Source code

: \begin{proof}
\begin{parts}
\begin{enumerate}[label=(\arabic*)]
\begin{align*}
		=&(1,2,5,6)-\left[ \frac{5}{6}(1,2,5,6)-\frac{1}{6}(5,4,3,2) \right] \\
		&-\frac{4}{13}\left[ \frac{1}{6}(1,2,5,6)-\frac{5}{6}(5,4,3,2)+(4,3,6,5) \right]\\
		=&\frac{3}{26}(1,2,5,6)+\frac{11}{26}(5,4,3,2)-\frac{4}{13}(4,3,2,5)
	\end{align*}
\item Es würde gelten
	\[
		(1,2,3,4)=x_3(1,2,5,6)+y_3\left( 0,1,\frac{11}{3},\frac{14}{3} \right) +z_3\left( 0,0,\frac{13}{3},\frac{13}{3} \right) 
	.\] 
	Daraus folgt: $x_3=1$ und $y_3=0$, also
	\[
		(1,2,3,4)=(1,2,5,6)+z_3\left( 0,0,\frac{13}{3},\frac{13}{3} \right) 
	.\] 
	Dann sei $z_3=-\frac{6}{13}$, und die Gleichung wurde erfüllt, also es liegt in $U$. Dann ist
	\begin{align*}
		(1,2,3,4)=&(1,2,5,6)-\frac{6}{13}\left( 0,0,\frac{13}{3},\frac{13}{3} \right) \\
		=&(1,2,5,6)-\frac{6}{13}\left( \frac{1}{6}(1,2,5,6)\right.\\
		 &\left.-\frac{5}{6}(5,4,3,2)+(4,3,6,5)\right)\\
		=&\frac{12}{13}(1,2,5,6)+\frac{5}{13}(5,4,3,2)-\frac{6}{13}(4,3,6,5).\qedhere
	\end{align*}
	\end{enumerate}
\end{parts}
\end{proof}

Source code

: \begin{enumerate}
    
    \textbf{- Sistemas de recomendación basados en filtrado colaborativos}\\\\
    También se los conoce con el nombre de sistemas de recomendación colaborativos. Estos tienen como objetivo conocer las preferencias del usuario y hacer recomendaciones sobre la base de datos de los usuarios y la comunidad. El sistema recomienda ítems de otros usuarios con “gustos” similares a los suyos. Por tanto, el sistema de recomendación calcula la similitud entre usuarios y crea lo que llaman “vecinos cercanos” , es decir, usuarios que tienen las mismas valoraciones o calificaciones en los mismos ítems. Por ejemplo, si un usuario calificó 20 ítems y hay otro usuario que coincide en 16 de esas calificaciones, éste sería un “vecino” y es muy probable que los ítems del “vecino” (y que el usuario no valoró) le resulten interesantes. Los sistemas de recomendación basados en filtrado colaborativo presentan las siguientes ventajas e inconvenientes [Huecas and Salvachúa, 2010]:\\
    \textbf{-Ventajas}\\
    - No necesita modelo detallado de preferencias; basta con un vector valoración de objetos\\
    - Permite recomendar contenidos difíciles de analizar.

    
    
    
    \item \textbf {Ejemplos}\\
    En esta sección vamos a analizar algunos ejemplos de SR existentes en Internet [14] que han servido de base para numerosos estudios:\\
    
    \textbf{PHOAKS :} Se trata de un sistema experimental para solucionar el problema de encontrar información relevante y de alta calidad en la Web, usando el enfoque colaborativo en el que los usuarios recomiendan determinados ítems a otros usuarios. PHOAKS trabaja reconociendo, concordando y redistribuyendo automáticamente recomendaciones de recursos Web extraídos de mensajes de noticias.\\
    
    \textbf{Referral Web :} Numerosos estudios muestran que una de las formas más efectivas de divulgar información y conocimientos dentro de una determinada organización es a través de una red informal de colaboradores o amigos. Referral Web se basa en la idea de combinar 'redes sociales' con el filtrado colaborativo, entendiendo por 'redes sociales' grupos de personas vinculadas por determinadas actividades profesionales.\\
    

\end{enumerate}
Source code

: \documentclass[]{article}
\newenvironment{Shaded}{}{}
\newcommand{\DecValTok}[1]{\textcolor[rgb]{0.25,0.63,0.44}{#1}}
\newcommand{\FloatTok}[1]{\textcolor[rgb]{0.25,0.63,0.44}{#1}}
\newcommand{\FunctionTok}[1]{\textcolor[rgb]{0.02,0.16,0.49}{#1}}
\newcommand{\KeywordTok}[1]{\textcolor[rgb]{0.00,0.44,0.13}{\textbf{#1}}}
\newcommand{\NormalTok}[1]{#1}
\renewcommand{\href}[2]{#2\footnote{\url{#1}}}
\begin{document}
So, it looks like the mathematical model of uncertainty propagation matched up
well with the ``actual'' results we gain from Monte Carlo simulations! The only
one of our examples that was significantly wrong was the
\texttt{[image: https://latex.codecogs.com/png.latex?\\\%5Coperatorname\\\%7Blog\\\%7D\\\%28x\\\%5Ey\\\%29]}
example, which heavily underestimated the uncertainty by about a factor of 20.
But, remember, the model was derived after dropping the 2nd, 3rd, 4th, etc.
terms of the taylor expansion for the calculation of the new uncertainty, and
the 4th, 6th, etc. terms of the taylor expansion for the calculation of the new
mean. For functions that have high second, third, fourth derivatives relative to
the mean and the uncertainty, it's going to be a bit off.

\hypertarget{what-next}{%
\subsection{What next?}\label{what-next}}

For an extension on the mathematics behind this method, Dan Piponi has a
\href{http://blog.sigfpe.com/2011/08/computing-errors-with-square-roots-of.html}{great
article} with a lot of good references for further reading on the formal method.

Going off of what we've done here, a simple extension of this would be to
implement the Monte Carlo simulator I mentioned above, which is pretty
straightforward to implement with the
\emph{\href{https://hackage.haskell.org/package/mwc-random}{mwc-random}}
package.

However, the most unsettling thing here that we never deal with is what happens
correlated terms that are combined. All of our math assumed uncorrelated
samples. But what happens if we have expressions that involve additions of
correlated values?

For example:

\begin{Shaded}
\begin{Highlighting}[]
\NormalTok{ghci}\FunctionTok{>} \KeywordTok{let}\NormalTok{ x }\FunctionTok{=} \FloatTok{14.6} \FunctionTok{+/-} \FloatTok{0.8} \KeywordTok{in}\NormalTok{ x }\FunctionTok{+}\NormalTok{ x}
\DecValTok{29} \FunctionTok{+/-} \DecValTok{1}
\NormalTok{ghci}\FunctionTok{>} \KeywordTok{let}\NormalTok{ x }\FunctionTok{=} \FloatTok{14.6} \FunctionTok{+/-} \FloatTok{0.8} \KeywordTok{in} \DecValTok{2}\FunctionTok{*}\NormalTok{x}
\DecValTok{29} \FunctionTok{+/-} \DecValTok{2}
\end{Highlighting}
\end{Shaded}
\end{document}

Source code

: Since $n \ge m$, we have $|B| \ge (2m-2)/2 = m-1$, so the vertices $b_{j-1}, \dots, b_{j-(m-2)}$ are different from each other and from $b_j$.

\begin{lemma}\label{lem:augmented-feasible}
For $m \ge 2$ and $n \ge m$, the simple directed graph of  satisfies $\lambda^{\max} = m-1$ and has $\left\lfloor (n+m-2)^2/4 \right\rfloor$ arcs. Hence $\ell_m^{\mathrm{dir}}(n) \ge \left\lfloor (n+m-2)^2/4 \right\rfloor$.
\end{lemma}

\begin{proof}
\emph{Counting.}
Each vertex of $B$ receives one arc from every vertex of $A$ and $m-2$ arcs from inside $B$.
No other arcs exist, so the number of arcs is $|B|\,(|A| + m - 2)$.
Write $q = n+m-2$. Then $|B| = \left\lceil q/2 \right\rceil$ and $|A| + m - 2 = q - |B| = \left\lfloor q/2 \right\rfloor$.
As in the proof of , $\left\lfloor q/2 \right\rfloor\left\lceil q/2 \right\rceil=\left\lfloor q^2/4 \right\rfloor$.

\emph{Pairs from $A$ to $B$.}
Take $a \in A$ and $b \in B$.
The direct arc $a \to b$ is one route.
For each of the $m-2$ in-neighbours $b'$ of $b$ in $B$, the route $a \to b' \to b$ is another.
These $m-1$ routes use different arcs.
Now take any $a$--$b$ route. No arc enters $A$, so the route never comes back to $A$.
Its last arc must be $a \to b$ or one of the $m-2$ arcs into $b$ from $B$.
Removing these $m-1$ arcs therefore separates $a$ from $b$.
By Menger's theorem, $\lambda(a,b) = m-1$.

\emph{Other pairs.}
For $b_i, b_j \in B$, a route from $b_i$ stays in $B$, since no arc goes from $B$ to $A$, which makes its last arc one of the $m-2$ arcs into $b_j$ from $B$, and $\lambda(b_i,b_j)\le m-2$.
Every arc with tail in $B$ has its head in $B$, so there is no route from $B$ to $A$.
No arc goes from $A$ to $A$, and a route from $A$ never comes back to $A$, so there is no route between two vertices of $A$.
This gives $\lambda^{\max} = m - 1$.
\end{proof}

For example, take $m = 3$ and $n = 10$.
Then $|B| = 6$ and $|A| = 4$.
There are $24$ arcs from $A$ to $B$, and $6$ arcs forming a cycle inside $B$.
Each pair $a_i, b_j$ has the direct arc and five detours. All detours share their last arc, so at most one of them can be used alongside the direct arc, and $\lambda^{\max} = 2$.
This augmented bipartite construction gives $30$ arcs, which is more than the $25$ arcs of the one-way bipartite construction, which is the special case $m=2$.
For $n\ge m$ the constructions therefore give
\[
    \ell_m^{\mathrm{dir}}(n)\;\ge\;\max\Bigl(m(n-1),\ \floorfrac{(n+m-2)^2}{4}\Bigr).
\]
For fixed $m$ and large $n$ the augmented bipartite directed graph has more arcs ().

_____

Task to carry out:
Locate and copy each line in the data above that includes the word "package".

Response area:
\emph{\href{https://hackage.haskell.org/package/mwc-random}{mwc-random}}
package.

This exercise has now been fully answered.